Y allí justamente, es terreno fértil donde los regímenes populistas prosperan y van  ganando espacio, cuyos recursos de propaganda ideológica  basan en la degradación  de algunos valores fundamentales de toda sociedad civilizada. Por ejemplo: educación,  trabajo,  honradez, libertad,  tolerancia funcional y el legítimo derecho de propiedad. Más la difusión del odio y la persecución sistemática  a quienes piensan distinto, incluso de cualquier modo enarbolan los procedimientos necesarios para lograr una justicia dependiente y funcional ante los riesgos que podrían surgir por soslayar continuamente  el texto de las leyes. A la par que despilfarran fortunas del erario público para difundir, por todos los medios imaginables, que el máximo objetivo transita  por el camino de la justicia social, merced a una equitativa distribución de las riquezas. Pero todo, absolutamente todo, es pura ficción, es un verdadero relato (empleando un neologismo). Y de ello, dos hechos fundamentales emanan: primero, es que no se conocen líderes empobrecidos en tales movimientos, sino más bien todo lo contrario. Segundo, estos regímenes hasta el presente terminaron en estruendosos fracasos,  pues así lo informa  la historia contemporánea la cual no contempla excepciones válidas, y cuya ilustración está al alcance de cualquier ciudadano común. Por todo esto, ¿acaso tales regímenes no tienen el cimiento  de una verdadera dictadura fascista y anidan con preferencia en los países subdesarrollados?

Y  en el transcurrir menoscaban valores que son universales, pues alimentan esencialmente su fuerza con la participación activa de muchos que no poseen un trabajo legítimo ( y aquí nos referimos únicamente a los que en realidad  desprecian el trabajo justo), ni tampoco estudian, mientras que desde el  poder  justifican la inoperancia  con una letanía lisonjera fundada en verdades a medias o simplemente en excusas, las cuales consisten en manifestar que: “en el hogar nunca tuvieron medios ni estímulos”,  “que la misma sociedad los dejó  fuera del sistema”, “no  fueron alimentados adecuadamente durante la niñez”, etc. Es decir que para lograr fines no se repara en medios, todo vale. Y son los mismos que van destruyendo la cultura del trabajo, pues desdeñan el esfuerzo honrado dedicado a formar parte de una comunidad civilizada, sin importar siquiera,  que  el trabajo es una obligación bíblica, aparte de un deber social irrenunciable.

Entonces, tal estimación es la condición básica para que cada individuo pueda enrolarse en ese  movimiento que provee facilismos y, por contraprestación, los  recluta como fuerza de choque en contra de cualquier manifestación legítima  que intentaría realizar la otra parte del pueblo, aquella que apostó a vivir con urbanidad.
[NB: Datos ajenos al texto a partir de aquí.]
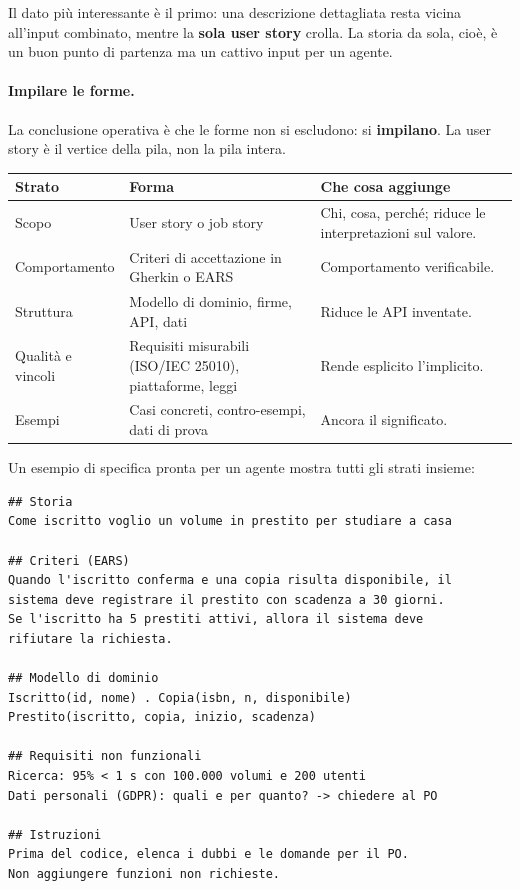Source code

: \documentclass[12pt]{extarticle}
\begin{document}
\noindent Il dato più interessante è il primo: una descrizione dettagliata resta vicina all'input combinato, mentre la \textbf{sola user story} crolla. La storia da sola, cioè, è un buon punto di partenza ma un cattivo input per un agente.

\paragraph{Impilare le forme.}
La conclusione operativa è che le forme non si escludono: si \textbf{impilano}. La user story è il vertice della pila, non la pila intera.

\begin{center}
\small
\begin{tabular}{p{3.6cm}p{6.2cm}p{5.4cm}}
    \toprule
    \textbf{Strato} & \textbf{Forma} & \textbf{Che cosa aggiunge} \\
    \midrule
    Scopo & User story o job story & Chi, cosa, perché; riduce le interpretazioni sul valore. \\
    \addlinespace
    Comportamento & Criteri di accettazione in Gherkin o EARS & Comportamento verificabile. \\
    \addlinespace
    Struttura & Modello di dominio, firme, API, dati & Riduce le API inventate. \\
    \addlinespace
    Qualità e vincoli & Requisiti misurabili (ISO/IEC 25010), piattaforme, leggi & Rende esplicito l'implicito. \\
    \addlinespace
    Esempi & Casi concreti, contro-esempi, dati di prova & Ancora il significato. \\
    \bottomrule
\end{tabular}
\end{center}

\noindent Un esempio di specifica pronta per un agente mostra tutti gli strati insieme:

\begin{lstlisting}
## Storia
Come iscritto voglio un volume in prestito per studiare a casa

## Criteri (EARS)
Quando l'iscritto conferma e una copia risulta disponibile, il
sistema deve registrare il prestito con scadenza a 30 giorni.
Se l'iscritto ha 5 prestiti attivi, allora il sistema deve
rifiutare la richiesta.

## Modello di dominio
Iscritto(id, nome) . Copia(isbn, n, disponibile)
Prestito(iscritto, copia, inizio, scadenza)

## Requisiti non funzionali
Ricerca: 95% < 1 s con 100.000 volumi e 200 utenti
Dati personali (GDPR): quali e per quanto? -> chiedere al PO

## Istruzioni
Prima del codice, elenca i dubbi e le domande per il PO.
Non aggiungere funzioni non richieste.
\end{lstlisting}
\end{document}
Incluso, en algunas oportunidades esos mismos individuos suelen figurar como  entes destinados a crecer el número a la hora de mostrar cantidades en las calles, de fabricar ruido como sinónimo de popularidad. Pues esto es lo que intentan hacer creer al mundo para, precisamente, difundir su propia ideología política,  consolidarse en el poder y, si pueden,  eternizarse  inclusive. Y todo ello acontece porque el análisis de los hechos, muestra que los movimientos en cuestión, en esencia  y de manera subyacente no creen en la democracia como estilo de vida.

Por último, y en base al  informe  de la historia reciente, muchas dudas aparecen sobre si en realidad estos regímenes tienen como meta prioritaria desarrollar políticas más justas para su pueblo o solo es el pretexto básico para colmar las propias ansias de poder e implantar credos a ultranza. Y, de paso, sin hostigar tampoco  el beneficio que rápidamente se va acumulando en las arquetas de unos cuantos.